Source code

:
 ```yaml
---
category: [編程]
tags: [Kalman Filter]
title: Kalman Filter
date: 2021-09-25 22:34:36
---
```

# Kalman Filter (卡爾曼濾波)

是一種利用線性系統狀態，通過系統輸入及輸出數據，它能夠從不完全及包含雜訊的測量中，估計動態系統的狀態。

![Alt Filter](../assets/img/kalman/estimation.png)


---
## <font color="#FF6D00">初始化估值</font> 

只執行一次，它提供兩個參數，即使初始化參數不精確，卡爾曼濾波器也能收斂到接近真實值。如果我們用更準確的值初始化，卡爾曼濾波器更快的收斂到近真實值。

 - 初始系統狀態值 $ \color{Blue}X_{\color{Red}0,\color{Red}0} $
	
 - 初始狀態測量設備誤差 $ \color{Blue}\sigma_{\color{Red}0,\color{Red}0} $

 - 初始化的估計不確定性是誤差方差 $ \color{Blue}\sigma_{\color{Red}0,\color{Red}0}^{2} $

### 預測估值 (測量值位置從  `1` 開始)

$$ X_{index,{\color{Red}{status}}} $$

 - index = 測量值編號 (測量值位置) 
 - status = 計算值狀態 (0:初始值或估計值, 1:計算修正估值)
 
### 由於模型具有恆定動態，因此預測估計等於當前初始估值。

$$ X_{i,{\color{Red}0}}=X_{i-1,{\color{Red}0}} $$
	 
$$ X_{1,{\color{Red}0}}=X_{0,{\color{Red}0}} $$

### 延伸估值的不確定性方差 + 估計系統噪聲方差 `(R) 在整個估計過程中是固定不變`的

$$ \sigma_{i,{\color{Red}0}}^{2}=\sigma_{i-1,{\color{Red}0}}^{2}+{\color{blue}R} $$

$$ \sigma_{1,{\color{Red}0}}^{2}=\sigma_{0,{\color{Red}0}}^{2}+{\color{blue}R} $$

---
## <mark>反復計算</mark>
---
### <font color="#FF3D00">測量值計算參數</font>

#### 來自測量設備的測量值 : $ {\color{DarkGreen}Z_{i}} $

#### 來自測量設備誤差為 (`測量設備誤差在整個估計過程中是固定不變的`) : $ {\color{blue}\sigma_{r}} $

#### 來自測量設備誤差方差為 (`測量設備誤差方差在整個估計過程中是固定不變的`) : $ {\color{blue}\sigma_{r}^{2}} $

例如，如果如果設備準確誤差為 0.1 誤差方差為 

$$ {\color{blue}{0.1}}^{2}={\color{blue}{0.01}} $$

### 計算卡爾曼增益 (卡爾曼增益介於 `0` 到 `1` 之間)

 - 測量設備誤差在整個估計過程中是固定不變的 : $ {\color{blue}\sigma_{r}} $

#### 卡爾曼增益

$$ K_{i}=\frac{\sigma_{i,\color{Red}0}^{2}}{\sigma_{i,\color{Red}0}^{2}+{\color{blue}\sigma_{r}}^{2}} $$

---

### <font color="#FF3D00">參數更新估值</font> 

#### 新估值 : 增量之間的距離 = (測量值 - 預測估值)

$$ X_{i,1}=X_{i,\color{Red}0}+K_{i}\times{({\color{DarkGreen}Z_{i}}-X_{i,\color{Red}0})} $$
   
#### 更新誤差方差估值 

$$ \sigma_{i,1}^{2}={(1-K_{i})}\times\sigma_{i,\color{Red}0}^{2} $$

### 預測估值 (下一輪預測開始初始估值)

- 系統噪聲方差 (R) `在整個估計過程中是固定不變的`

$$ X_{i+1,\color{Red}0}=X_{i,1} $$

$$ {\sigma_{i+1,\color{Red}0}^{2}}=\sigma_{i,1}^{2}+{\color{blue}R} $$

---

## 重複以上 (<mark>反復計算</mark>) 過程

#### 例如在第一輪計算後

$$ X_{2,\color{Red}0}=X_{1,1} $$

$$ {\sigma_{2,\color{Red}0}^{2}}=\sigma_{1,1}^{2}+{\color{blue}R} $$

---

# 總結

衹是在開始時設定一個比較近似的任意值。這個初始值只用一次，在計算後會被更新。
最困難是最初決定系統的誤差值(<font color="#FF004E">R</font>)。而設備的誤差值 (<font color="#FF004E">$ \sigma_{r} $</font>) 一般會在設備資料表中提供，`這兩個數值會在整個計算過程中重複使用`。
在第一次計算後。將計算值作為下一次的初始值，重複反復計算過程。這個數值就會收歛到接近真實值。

* _The problem_
The required answer is the run of lines above, starting at the line with "### 計算卡爾曼增益 (卡爾曼增益介於" and ending at the line with "衹是在開始時設定一個比較近似的任意值。這個初始值只用一次，在計算後會被更新。", reproduced exactly with both ends.

* _The completed task_
### 計算卡爾曼增益 (卡爾曼增益介於 `0` 到 `1` 之間)

 - 測量設備誤差在整個估計過程中是固定不變的 : $ {\color{blue}\sigma_{r}} $

#### 卡爾曼增益

$$ K_{i}=\frac{\sigma_{i,\color{Red}0}^{2}}{\sigma_{i,\color{Red}0}^{2}+{\color{blue}\sigma_{r}}^{2}} $$

---

### <font color="#FF3D00">參數更新估值</font> 

#### 新估值 : 增量之間的距離 = (測量值 - 預測估值)

$$ X_{i,1}=X_{i,\color{Red}0}+K_{i}\times{({\color{DarkGreen}Z_{i}}-X_{i,\color{Red}0})} $$
   
#### 更新誤差方差估值 

$$ \sigma_{i,1}^{2}={(1-K_{i})}\times\sigma_{i,\color{Red}0}^{2} $$

### 預測估值 (下一輪預測開始初始估值)

- 系統噪聲方差 (R) `在整個估計過程中是固定不變的`

$$ X_{i+1,\color{Red}0}=X_{i,1} $$

$$ {\sigma_{i+1,\color{Red}0}^{2}}=\sigma_{i,1}^{2}+{\color{blue}R} $$

---

## 重複以上 (<mark>反復計算</mark>) 過程

#### 例如在第一輪計算後

$$ X_{2,\color{Red}0}=X_{1,1} $$

$$ {\sigma_{2,\color{Red}0}^{2}}=\sigma_{1,1}^{2}+{\color{blue}R} $$

---

# 總結

衹是在開始時設定一個比較近似的任意值。這個初始值只用一次，在計算後會被更新。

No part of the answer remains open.